-- Opening Marker --

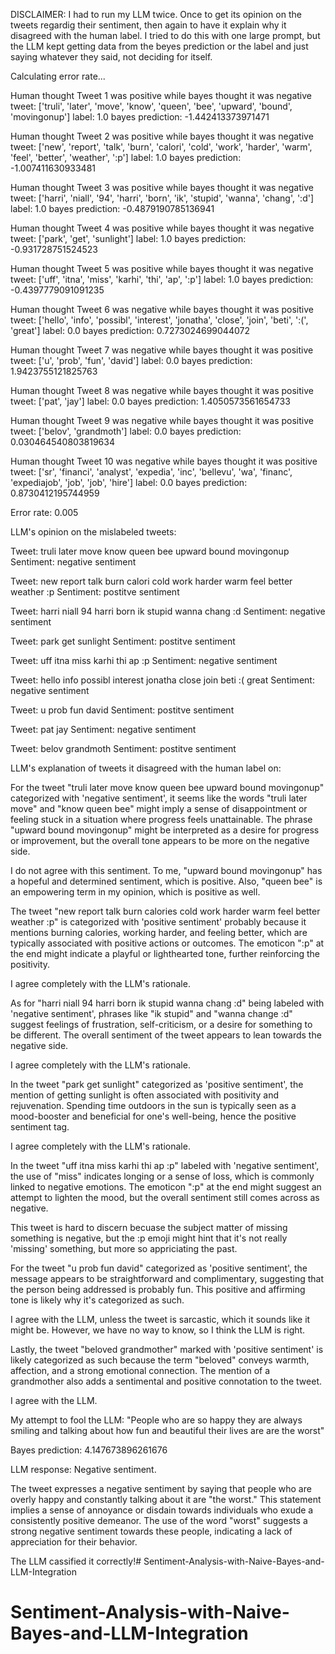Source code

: DISCLAIMER: I had to run my LLM twice. Once to get its opinion on the tweets regardig their sentiment, then again to have it explain why it disagreed with the human label.
I tried to do this with one large prompt, but the LLM kept getting data from the beyes prediction or the label and just saying whatever they said, not deciding for itself.

Calculating error rate...

Human thought Tweet 1 was positive while bayes thought it was negative
tweet: ['truli', 'later', 'move', 'know', 'queen', 'bee', 'upward', 'bound', 'movingonup']
label: 1.0
bayes prediction: -1.442413373971471


Human thought Tweet 2 was positive while bayes thought it was negative
tweet: ['new', 'report', 'talk', 'burn', 'calori', 'cold', 'work', 'harder', 'warm', 'feel', 'better', 'weather', ':p']
label: 1.0
bayes prediction: -1.007411630933481


Human thought Tweet 3 was positive while bayes thought it was negative
tweet: ['harri', 'niall', '94', 'harri', 'born', 'ik', 'stupid', 'wanna', 'chang', ':d']
label: 1.0
bayes prediction: -0.4879190785136941


Human thought Tweet 4 was positive while bayes thought it was negative
tweet: ['park', 'get', 'sunlight']
label: 1.0
bayes prediction: -0.931728751524523


Human thought Tweet 5 was positive while bayes thought it was negative
tweet: ['uff', 'itna', 'miss', 'karhi', 'thi', 'ap', ':p']
label: 1.0
bayes prediction: -0.4397779091091235


Human thought Tweet 6 was negative while bayes thought it was positive
tweet: ['hello', 'info', 'possibl', 'interest', 'jonatha', 'close', 'join', 'beti', ':(', 'great']
label: 0.0
bayes prediction: 0.7273024699044072


Human thought Tweet 7 was negative while bayes thought it was positive
tweet: ['u', 'prob', 'fun', 'david']
label: 0.0
bayes prediction: 1.9423755121825763


Human thought Tweet 8 was negative while bayes thought it was positive
tweet: ['pat', 'jay']
label: 0.0
bayes prediction: 1.4050573561654733


Human thought Tweet 9 was negative while bayes thought it was positive
tweet: ['belov', 'grandmoth']
label: 0.0
bayes prediction: 0.030464540803819634


Human thought Tweet 10 was negative while bayes thought it was positive
tweet: ['sr', 'financi', 'analyst', 'expedia', 'inc', 'bellevu', 'wa', 'financ', 'expediajob', 'job', 'job', 'hire']
label: 0.0
bayes prediction: 0.8730412195744959


Error rate: 0.005


LLM's opinion on the mislabeled tweets:

Tweet: truli later move know queen bee upward bound movingonup
Sentiment: negative sentiment

Tweet: new report talk burn calori cold work harder warm feel better weather :p
Sentiment: postitve sentiment

Tweet: harri niall 94 harri born ik stupid wanna chang :d
Sentiment: negative sentiment

Tweet: park get sunlight
Sentiment: postitve sentiment

Tweet: uff itna miss karhi thi ap :p
Sentiment: negative sentiment

Tweet: hello info possibl interest jonatha close join beti :( great
Sentiment: negative sentiment

Tweet: u prob fun david
Sentiment: postitve sentiment

Tweet: pat jay
Sentiment: negative sentiment

Tweet: belov grandmoth
Sentiment: postitve sentiment


LLM's explanation of tweets it disagreed with the human label on:

For the tweet "truli later move know queen bee upward bound movingonup" categorized with 'negative sentiment', it seems like the words "truli later move" and "know queen bee" might imply a sense of disappointment or feeling stuck in a situation where progress feels unattainable. The phrase "upward bound movingonup" might be interpreted as a desire for progress or improvement, but the overall tone appears to be more on the negative side.

I do not agree with this sentiment. To me, "upward bound movingonup" has a hopeful and determined sentiment, which is positive. Also, "queen bee" is an empowering term in my opinion, which is positive as well.

The tweet "new report talk burn calories cold work harder warm feel better weather :p" is categorized with 'positive sentiment' probably because it mentions burning calories, working harder, and feeling better, which are typically associated with positive actions or outcomes. The emoticon ":p" at the end might indicate a playful or lighthearted tone, further reinforcing the positivity.

I agree completely with the LLM's rationale.

As for "harri niall 94 harri born ik stupid wanna chang :d" being labeled with 'negative sentiment', phrases like "ik stupid" and "wanna change :d" suggest feelings of frustration, self-criticism, or a desire for something to be different. The overall sentiment of the tweet appears to lean towards the negative side.

I agree completely with the LLM's rationale.

In the tweet "park get sunlight" categorized as 'positive sentiment', the mention of getting sunlight is often associated with positivity and rejuvenation. Spending time outdoors in the sun is typically seen as a mood-booster and beneficial for one's well-being, hence the positive sentiment tag.

I agree completely with the LLM's rationale.

In the tweet "uff itna miss karhi thi ap :p" labeled with 'negative sentiment', the use of "miss" indicates longing or a sense of loss, which is commonly linked to negative emotions. The emoticon ":p" at the end might suggest an attempt to lighten the mood, but the overall sentiment still comes across as negative.

This tweet is hard to discern becuase the subject matter of missing something is negative, but the :p emoji might hint that it's not really 'missing' something, but more so 
appriciating the past.

For the tweet "u prob fun david" categorized as 'positive sentiment', the message appears to be straightforward and complimentary, suggesting that the person being addressed is probably fun. This positive and affirming tone is likely why it's categorized as such.

I agree with the LLM, unless the tweet is sarcastic, which it sounds like it might be. However, we have no way to know, so I think the LLM is right.

Lastly, the tweet "beloved grandmother" marked with 'positive sentiment' is likely categorized as such because the term "beloved" conveys warmth, affection, and a strong emotional connection. The mention of a grandmother also adds a sentimental and positive connotation to the tweet.

I agree with the LLM.


My attempt to fool the LLM: "People who are so happy they are always smiling and talking about how fun and beautiful their lives are are the worst"

Bayes prediction: 4.147673896261676

LLM response:
Negative sentiment.

The tweet expresses a negative sentiment by saying that people who are overly happy and constantly talking about it are "the worst." This statement implies a sense of annoyance or disdain towards individuals who exude a consistently positive demeanor. The use of the word "worst" suggests a strong negative sentiment towards these people, indicating a lack of appreciation for their behavior.

The LLM cassified it correctly!# Sentiment-Analysis-with-Naive-Bayes-and-LLM-Integration
# Sentiment-Analysis-with-Naive-Bayes-and-LLM-Integration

-- Closing Marker --

Reproduce every line above that contains the string "rate".

• **Answer for the task**:
Calculating error rate...
Error rate: 0.005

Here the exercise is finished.